Can Stan Smith trainers survive the attentions of Matt Hancock?

In 2022, the swiftest way to kill a trend is to see it championed by a Tory, a royal or Balenciaga.

This week, Adidas’s Stan Smith shoes managed to complete this triptych after they were worn by the former health secretary Matt Hancock and the royal-by-marriage Mike Tindall as they left the I’m A Celebrity jungle as losers. In November, the disgraced fashion label, Balenciaga, released its own battered pair of the tennis shoe for almost £700.

Released in 1963, briefly discontinued in 2011, and resurrected in 2014, for the past decade Stan Smiths have been to Gen X what Converse were to the NBA. Adidas’s most profitable shoe, by 2020 they had sold more than 100m pairs. They remain the most affordable item to infiltrate high fashion – seemingly untouched by inflation, a pair still costs about £45 – becoming the sweet spot between streetwear, fashion and tradition, beloved by Jay Z and Pharrell Williams as much as Kate Moss, Hugh Grant and Sienna Miller.

For Daniel-Yaw Miller, the editorial associate and streetwear expert at Business of Fashion, it is surprising they are still making headlines. “In 2022, Stan Smiths are everywhere and nowhere,” he says. “Their big appeal has always been that they are trend-avoidant – that’s why people loved them.”

Barack Obama wearing a pair of Stan Smiths Obama Foundation in Kuala Lumpur in December 2019.
Barack Obama wearing a pair of Stan Smiths Obama Foundation in Kuala Lumpur in December 2019. Photograph: Mohd Rasfan/AFP/Getty Images

Constructed from white leather and accented by a green heel tab, they are deliberately minimal, bordering on bland. According to Stan Smith himself, the tennis player and shoe’s namesake, this is what makes them remarkable. “It’s very comfortable. It’s very plain. There are no bells and whistles,” he told GQ in 2019. But they are also the footwear of the everyman. “They’re consistent and timeless, and very inoffensive – that’s the point, if you wear them, you blend in,” agrees Miller. Helpful, perhaps, if like Hancock you’re trying to rehabilitate yourself as an ordinary guy.

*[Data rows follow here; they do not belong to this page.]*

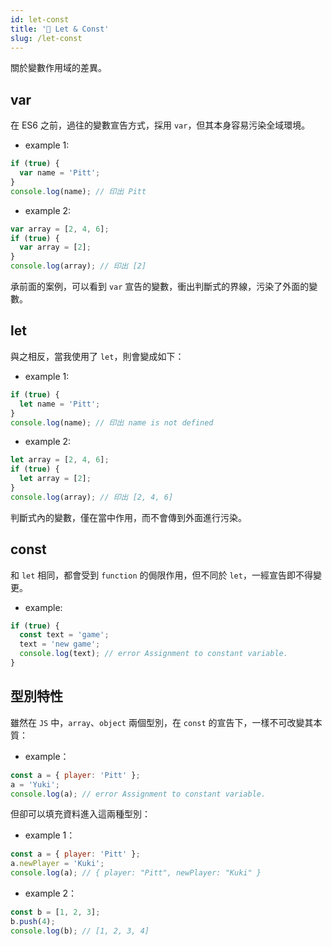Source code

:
 ```yaml
---
id: let-const
title: '📜 Let & Const'
slug: /let-const
---
```


關於變數作用域的差異。

## var

在 ES6 之前，過往的變數宣告方式，採用 `var`，但其本身容易污染全域環境。

- example 1:

```javascript
if (true) {
  var name = 'Pitt';
}
console.log(name); // 印出 Pitt
```

- example 2:

```javascript
var array = [2, 4, 6];
if (true) {
  var array = [2];
}
console.log(array); // 印出 [2]
```

承前面的案例，可以看到 `var` 宣告的變數，衝出判斷式的界線，污染了外面的變數。

## let

與之相反，當我使用了 `let`，則會變成如下：

- example 1:

```javascript
if (true) {
  let name = 'Pitt';
}
console.log(name); // 印出 name is not defined
```

- example 2:

```javascript
let array = [2, 4, 6];
if (true) {
  let array = [2];
}
console.log(array); // 印出 [2, 4, 6]
```

判斷式內的變數，僅在當中作用，而不會傳到外面進行污染。

## const

和 `let` 相同，都會受到 `function` 的侷限作用，但不同於 `let`，一經宣告即不得變更。

- example:

```javascript
if (true) {
  const text = 'game';
  text = 'new game';
  console.log(text); // error Assignment to constant variable.
}
```

## 型別特性

雖然在 `JS` 中，`array`、`object` 兩個型別，在 `const` 的宣告下，一樣不可改變其本質：

- example：

```javascript
const a = { player: 'Pitt' };
a = 'Yuki';
console.log(a); // error Assignment to constant variable.
```

但卻可以填充資料進入這兩種型別：

- example 1：

```javascript
const a = { player: 'Pitt' };
a.newPlayer = 'Kuki';
console.log(a); // { player: "Pitt", newPlayer: "Kuki" }
```

- example 2：

```javascript
const b = [1, 2, 3];
b.push(4);
console.log(b); // [1, 2, 3, 4]
```
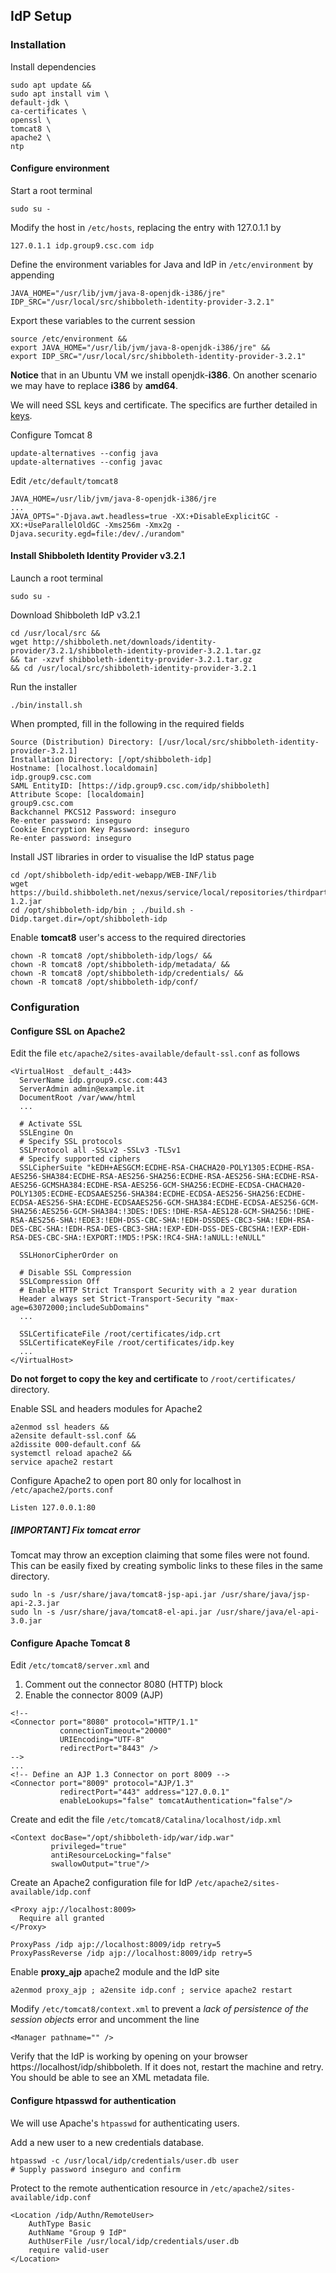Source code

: ## IdP Setup


### Installation

Install dependencies
```
sudo apt update &&
sudo apt install vim \
default-jdk \
ca-certificates \
openssl \
tomcat8 \
apache2 \
ntp
```

#### Configure environment

Start a root terminal
```
sudo su -
```

Modify the host in `/etc/hosts`, replacing the entry with 127.0.1.1 by
```
127.0.1.1 idp.group9.csc.com idp
```

Define the environment variables for Java and IdP in `/etc/environment` by appending
```
JAVA_HOME="/usr/lib/jvm/java-8-openjdk-i386/jre"
IDP_SRC="/usr/local/src/shibboleth-identity-provider-3.2.1"
```

Export these variables to the current session
```
source /etc/environment &&
export JAVA_HOME="/usr/lib/jvm/java-8-openjdk-i386/jre" &&
export IDP_SRC="/usr/local/src/shibboleth-identity-provider-3.2.1"
```

**Notice** that in an Ubuntu VM we install openjdk-**i386**.
On another scenario we may have to replace **i386** by **amd64**. 

We will need SSL keys and certificate.
The specifics are further detailed in [keys].

Configure Tomcat 8
```
update-alternatives --config java
update-alternatives --config javac
```
Edit `/etc/default/tomcat8`
```
JAVA_HOME=/usr/lib/jvm/java-8-openjdk-i386/jre
...
JAVA_OPTS="-Djava.awt.headless=true -XX:+DisableExplicitGC -XX:+UseParallelOldGC -Xms256m -Xmx2g -Djava.security.egd=file:/dev/./urandom"
```


#### Install Shibboleth Identity Provider v3.2.1

Launch a root terminal
```
sudo su -
```

Download Shibboleth IdP v3.2.1
```
cd /usr/local/src &&
wget http://shibboleth.net/downloads/identity-provider/3.2.1/shibboleth-identity-provider-3.2.1.tar.gz
&& tar -xzvf shibboleth-identity-provider-3.2.1.tar.gz
&& cd /usr/local/src/shibboleth-identity-provider-3.2.1
```
Run the installer
```
./bin/install.sh
```
When prompted, fill in the following in the required fields
```
Source (Distribution) Directory: [/usr/local/src/shibboleth-identity-provider-3.2.1]
Installation Directory: [/opt/shibboleth-idp]
Hostname: [localhost.localdomain]
idp.group9.csc.com
SAML EntityID: [https://idp.group9.csc.com/idp/shibboleth]
Attribute Scope: [localdomain]
group9.csc.com
Backchannel PKCS12 Password: inseguro
Re-enter password: inseguro
Cookie Encryption Key Password: inseguro
Re-enter password: inseguro
```

Install JST libraries in order to visualise the IdP status page
```
cd /opt/shibboleth-idp/edit-webapp/WEB-INF/lib
wget https://build.shibboleth.net/nexus/service/local/repositories/thirdparty/content/javax/servlet/jstl/1.2/jstl-1.2.jar
cd /opt/shibboleth-idp/bin ; ./build.sh -Didp.target.dir=/opt/shibboleth-idp
```

Enable **tomcat8** user's access to the required directories
```
chown -R tomcat8 /opt/shibboleth-idp/logs/ &&
chown -R tomcat8 /opt/shibboleth-idp/metadata/ &&
chown -R tomcat8 /opt/shibboleth-idp/credentials/ &&
chown -R tomcat8 /opt/shibboleth-idp/conf/
```

### Configuration

#### Configure SSL on Apache2

Edit the file `etc/apache2/sites-available/default-ssl.conf` as follows
```
<VirtualHost _default_:443>
  ServerName idp.group9.csc.com:443
  ServerAdmin admin@example.it
  DocumentRoot /var/www/html
  ...
  
  # Activate SSL
  SSLEngine On
  # Specify SSL protocols
  SSLProtocol all -SSLv2 -SSLv3 -TLSv1
  # Specify supported ciphers
  SSLCipherSuite "kEDH+AESGCM:ECDHE-RSA-CHACHA20-POLY1305:ECDHE-RSA-AES256-SHA384:ECDHE-RSA-AES256-SHA256:ECDHE-RSA-AES256-SHA:ECDHE-RSA-AES256-GCMSHA384:ECDHE-RSA-AES256-GCM-SHA256:ECDHE-ECDSA-CHACHA20-POLY1305:ECDHE-ECDSAAES256-SHA384:ECDHE-ECDSA-AES256-SHA256:ECDHE-ECDSA-AES256-SHA:ECDHE-ECDSAAES256-GCM-SHA384:ECDHE-ECDSA-AES256-GCM-SHA256:AES256-GCM-SHA384:!3DES:!DES:!DHE-RSA-AES128-GCM-SHA256:!DHE-RSA-AES256-SHA:!EDE3:!EDH-DSS-CBC-SHA:!EDH-DSSDES-CBC3-SHA:!EDH-RSA-DES-CBC-SHA:!EDH-RSA-DES-CBC3-SHA:!EXP-EDH-DSS-DES-CBCSHA:!EXP-EDH-RSA-DES-CBC-SHA:!EXPORT:!MD5:!PSK:!RC4-SHA:!aNULL:!eNULL"
  
  SSLHonorCipherOrder on
  
  # Disable SSL Compression
  SSLCompression Off
  # Enable HTTP Strict Transport Security with a 2 year duration
  Header always set Strict-Transport-Security "max-age=63072000;includeSubDomains"
  ...
  
  SSLCertificateFile /root/certificates/idp.crt
  SSLCertificateKeyFile /root/certificates/idp.key
  ...
</VirtualHost>
```

**Do not forget to copy the key and certificate** to `/root/certificates/` directory.

Enable SSL and headers modules for Apache2
```
a2enmod ssl headers &&
a2ensite default-ssl.conf &&
a2dissite 000-default.conf &&
systemctl reload apache2 &&
service apache2 restart 
```

Configure Apache2 to open port 80 only for localhost ìn `/etc/apache2/ports.conf`
```
Listen 127.0.0.1:80
```

##### [IMPORTANT] Fix tomcat error

Tomcat may throw an exception claiming that some files were not found.
This can be easily fixed by creating symbolic links to these files in the same directory.
```
sudo ln -s /usr/share/java/tomcat8-jsp-api.jar /usr/share/java/jsp-api-2.3.jar
sudo ln -s /usr/share/java/tomcat8-el-api.jar /usr/share/java/el-api-3.0.jar
```

#### Configure Apache Tomcat 8

Edit `/etc/tomcat8/server.xml` and
1. Comment out the connector 8080 (HTTP) block
2. Enable the connector 8009 (AJP)
```
<!--
<Connector port="8080" protocol="HTTP/1.1"
           connectionTimeout="20000"
           URIEncoding="UTF-8"
           redirectPort="8443" />
-->
...
<!-- Define an AJP 1.3 Connector on port 8009 -->
<Connector port="8009" protocol="AJP/1.3"
           redirectPort="443" address="127.0.0.1"
           enableLookups="false" tomcatAuthentication="false"/>
```

Create and edit the file `/etc/tomcat8/Catalina/localhost/idp.xml`
```
<Context docBase="/opt/shibboleth-idp/war/idp.war"
         privileged="true"
         antiResourceLocking="false"
         swallowOutput="true"/>
```

Create an Apache2 configuration file for IdP `/etc/apache2/sites-available/idp.conf`
```
<Proxy ajp://localhost:8009>
  Require all granted
</Proxy>

ProxyPass /idp ajp://localhost:8009/idp retry=5
ProxyPassReverse /idp ajp://localhost:8009/idp retry=5
```

Enable **proxy_ajp** apache2 module and the IdP site
```
a2enmod proxy_ajp ; a2ensite idp.conf ; service apache2 restart
```

Modify `/etc/tomcat8/context.xml` to prevent a *lack of persistence of the session objects* error
and uncomment the line
```
<Manager pathname="" />
```

Verify that the IdP is working by opening on your browser
https://localhost/idp/shibboleth.
If it does not, restart the machine and retry.
You should be able to see an XML metadata file.

#### Configure htpasswd for authentication

We will use Apache's `htpasswd` for authenticating users.

Add a new user to a new credentials database.
```
htpasswd -c /usr/local/idp/credentials/user.db user
# Supply password inseguro and confirm
```

Protect to the remote authentication resource in `/etc/apache2/sites-available/idp.conf`
```
<Location /idp/Authn/RemoteUser>
    AuthType Basic
    AuthName "Group 9 IdP"
    AuthUserFile /usr/local/idp/credentials/user.db
    require valid-user
</Location>
```

[keys]: keys/README.md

Global politics has always been more consumed with footwear than it would care to admit. From Italophile Rishi Sunak’s £450 Prada loafers, the down-to-earth New Balances preferred by Volodymyr Zelenskiy and Emmanuel Macron, John Fetterman’s Margiela workwear boots and the many pairs of Converse, worn by Kamala Harris and Theresa May.

The last great Stan Smith moment was Barack Obama who marked his post-presidential phase by wearing a pair to visit a foundation in Malaysia in 2019. Not since 2015, when then-Celine designer Phoebe Philo appeared from backstage wearing a pair after her show, had a pair of trainers gone viral before such a thing happened.

Stan Smiths may have fallen into fashion purgatory but they are alive and well in tech circles. In one of the “lavish” party videos posted by attendees on TikTok at a time, attendees were allegedly given a pair among other gifts. The videos leaked just as the social media giant was making huge layoffs.

They are also something Adidas will be banking on, after the fallout with Kanye West, whose Yeezy line accounted for as much as 8% of their bottom line. “It’s not a great time for Adidas is it,” agrees Miller.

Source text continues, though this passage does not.